Este custo, sob qualquer análise, é coberto a médio e longo prazo pela geração de empregos e pelo imenso volume de profissionais "chão de fábrica" especializados que formaríamos: soldadores, lixadores, torneiros, especialistas nas áreas de fundição, montadores, etc. Uma diferença contábil ainda em aberto seria e deve ser sempre coberta por uma cota de sacrifício do estado, pois esta é sua finalidade ultima em economia.

Devemos também, voltando à questão da proteção de nossas reservas marítimas, nos lembrar quais sejam nossas real e legalmente.

Explico.

Observações sobre algumas questões legais

As águas territoriais brasileiras são de 200 milhas. Uma plataforma holandesa, por exemplo, situada a 201 milhas do litoralk brasileiro, explorando o pré-sal não estará de forma alguma violando nosso território. O estado brasileiro é proprietário de todos os recursos minerais sob nosso território "da superfície até o cenro da Terra" (em contraste com outros países, onde seria o proprietário do terreno, como os EUA ou a Malásia) e pouco interessa nesta argumentação (tanto num caso quanto noutro) se o recurso mineral flui ou não (aqui, recomendo assistir o excelente filme Sangue Negro, There Will Be Blood de 2007). A posição de nossa hipotética plataforma holandesa seria legal, e qualquer ação brasileira sobre esta plataforma seria ilegal.

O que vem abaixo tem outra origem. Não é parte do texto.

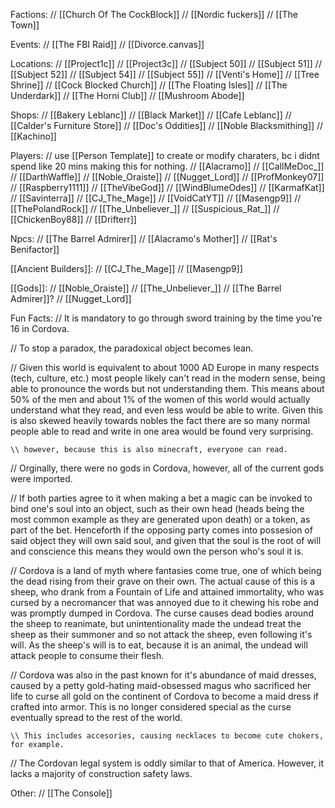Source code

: Factions:
 // [[Church Of The CockBlock]]
 // [[Nordic fuckers]]
 // [[The Town]]

Events:
 // [[The FBI Raid]]
 // [[Divorce.canvas]]

Locations:
 // [[Project1c]]
 // [[Project3c]]
 // [[Subject 50]]
 // [[Subject 51]]
 // [[Subject 52]]
 // [[Subject 54]]
 // [[Subject 55]]
 // [[Venti's Home]]
 // [[Tree Shrine]]
 // [[Cock Blocked Church]]
 // [[The Floating Isles]]
 // [[The Underdark]]
 // [[The Horni Club]]
 // [[Mushroom Abode]]

Shops:
 // [[Bakery Leblanc]]
 // [[Black Market]]
 // [[Cafe Leblanc]]
 // [[Calder's Furniture Store]]
 // [[Doc's Oddities]]
 // [[Noble Blacksmithing]]
 // [[Kachino]]

Players: 
 // use [[Person Template]] to create or modify charaters, bc i didnt spend like 20 mins making this for nothing.
 // [[Alacramo]]
 // [[CallMeDoc_]]
 // [[DarthWaffle]]
 // [[Noble_Oraiste]]
 // [[Nugget_Lord]]
 // [[ProfMonkey07]]
 // [[Raspberry1111]]
 // [[TheVibeGod]]
 // [[WindBlumeOdes]]
 // [[KarmafKat]]
 // [[Savinterra]]
 // [[CJ_The_Mage]]
 // [[VoidCatYT]]
 // [[Masengp9]]
 // [[ThePolandRock]]
 // [[The_Unbeliever_]]
 // [[Suspicious_Rat_]]
 // [[ChickenBoy88]]
 // [[Drifterr]]

Npcs:
 // [[The Barrel Admirer]]
 // [[Alacramo's Mother]]
 // [[Rat's Benifactor]]

[[Ancient Builders]]:
// [[CJ_The_Mage]]
// [[Masengp9]]

[[Gods]]:
 // [[Noble_Oraiste]]
 // [[The_Unbeliever_]]
 // [[The Barrel Admirer]]?
 // [[Nugget_Lord]]

Fun Facts:
 // It is mandatory to go through sword training by the time you're 16 in Cordova.
 
 // To stop a paradox, the paradoxical object becomes lean.
 
 // Given this world is equivalent to about 1000 AD Europe in many respects (tech, culture, etc.) most people likely can't read in the modern sense, being able to pronounce the words but not understanding them. This means about 50% of the men and about 1% of the women of this world would actually understand what they read, and even less would be able to write. Given this is also skewed heavily towards nobles the fact there are so many normal people able to read and write in one area would be found very surprising. 

	\\ however, because this is also minecraft, everyone can read.
   
 // Orginally, there were no gods in Cordova, however, all of the current gods were imported.
 
 // If both parties agree to it when making a bet a magic can be invoked to bind one's soul into an object, such as their own head (heads being the most common example as they are generated upon death) or a token, as part of the bet. Henceforth if the opposing party comes into possesion of said object they will own said soul, and given that the soul is the root of will and conscience this means they would own the person who's soul it is.

 // Cordova is a land of myth where fantasies come true, one of which being the dead rising from their grave on their own. The actual cause of this is a sheep, who drank from a Fountain of Life and attained immortality, who was cursed by a necromancer that was annoyed due to it chewing his robe and was promptly dumped in Cordova. The curse causes dead bodies around the sheep to reanimate, but unintentionality made the undead treat the sheep as their summoner and so not attack the sheep, even following it's will. As the sheep's will is to eat, because it is an animal, the undead will attack people to consume their flesh.

// Cordova was also in the past known for it's abundance of maid dresses, caused by a petty gold-hating maid-obsessed magus who sacrificed her life to curse all gold on the continent of Cordova to become a maid dress if crafted into armor. This is no longer considered special as the curse eventually spread to the rest of the world.

    \\ This includes accesories, causing necklaces to become cute chokers, for example.

// The Cordovan legal system is oddly similar to that of America. However, it lacks a majority of construction safety laws.


Other:
// [[The Console]]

Afirmar que a plataforma holandesa "suga" nossas reservas seria o mesmo que afirmar que uma plataforma brasileira situada a 199 milhas "suga" reservas que sejam internacionais.

O que garante com segurança nossas reservas marítimas é a capacitação tecnológica única da Petrobrás para águas profundas, e cá entre nós basta isso. Para extrações em águas internacionais, provavelmente seria desenvolvidos recursos idênticos aos da Petrobrás, que não são coisa alguma transcendentes aos recursos de outros países, obviamente com destaque para os altamente industrializados.

E aqui devo destacar que exatamente a clareza e correção deste argumento está em que a Petrobrás depende de fornecimento de equipamentos, materiais e componentes externos aos parque industrial brasileiro, exatamente por nossa incapacidade de produzí-los.

Nestas prospecções e extrações em águas internacionais a Petrobrás seria chamada como parceira, mas antes, esperemos pela viabilidade, que até agora, tem-se mostrado um enorme problema, ainda mais com reservas significativas de mais baixo custo espalhadas pelo mundo, e sempre contndo com um horizonte possível de um abandono da extração massiva de combustíveis fósseis devido ao efeito estufa e a redução dos custos de outras alternativas.

Portanto, o nosso, e o também não nosso petróleo pré-sal está seguro sob quilômetros de rochas, e não serão forças armadas que irão tirá-lo de lá, nem utilmente protegê-lo.

Finalizando

Mas chega de falar em equipamento militar e foquemo-nos em economia, e o estado nesta, neste campo. Defendo com unhas e dentes que o governo brasileiro deveria ter dado integral apoio não aos empresários e investidores da Engesa, mas ao conjunto de recursos tecnológicos, materiais e humanos desta empresa (sem falar em diversas outras), em suma, sua capacidade, em todos os sentidos.

Toda atividade de desenvolvimento militar permeia a sociedade com inúmeros avanços: metais, materiais diversos, eletrônica, software de computadores. Seria, portanto, vital a longo prazo a preservação deste conhecimento e formação contínua de profissionais (ou nossos dirigentes acham que bancadas de universidades formam engenheiros plenamente em qualquer campo? Idem para formação técnica média).

Portanto, voltando à minha repulsa pelo estado na economia, corrijamo-nos: depende.

Agora, depois do leite derramado, temos de "comprar leite no exterior", e pouco gerará de sólido e futuro em nosso país tal iniciativa, e o custo disto será o mesmo ou maior, e os resultados em qualidade e eficiência, um tanto discutíveis (sem falar de zero de empregos em produção direta e sistemistas).

Logo, a marcha para o insano continua, e ainda não aprendeu-se que lugar de papel amassado é no lixo, e cá entre nós, discordando de determinadas nuances da economia libertária (com a qual inclusive em boa parte concordo), prefiro torneiros mecânicos e soldadores bem empregados que catadores de papel no aspecto gerar renda para suas famílias e para pagar impostos para o estado que quer (e tem de) se armar.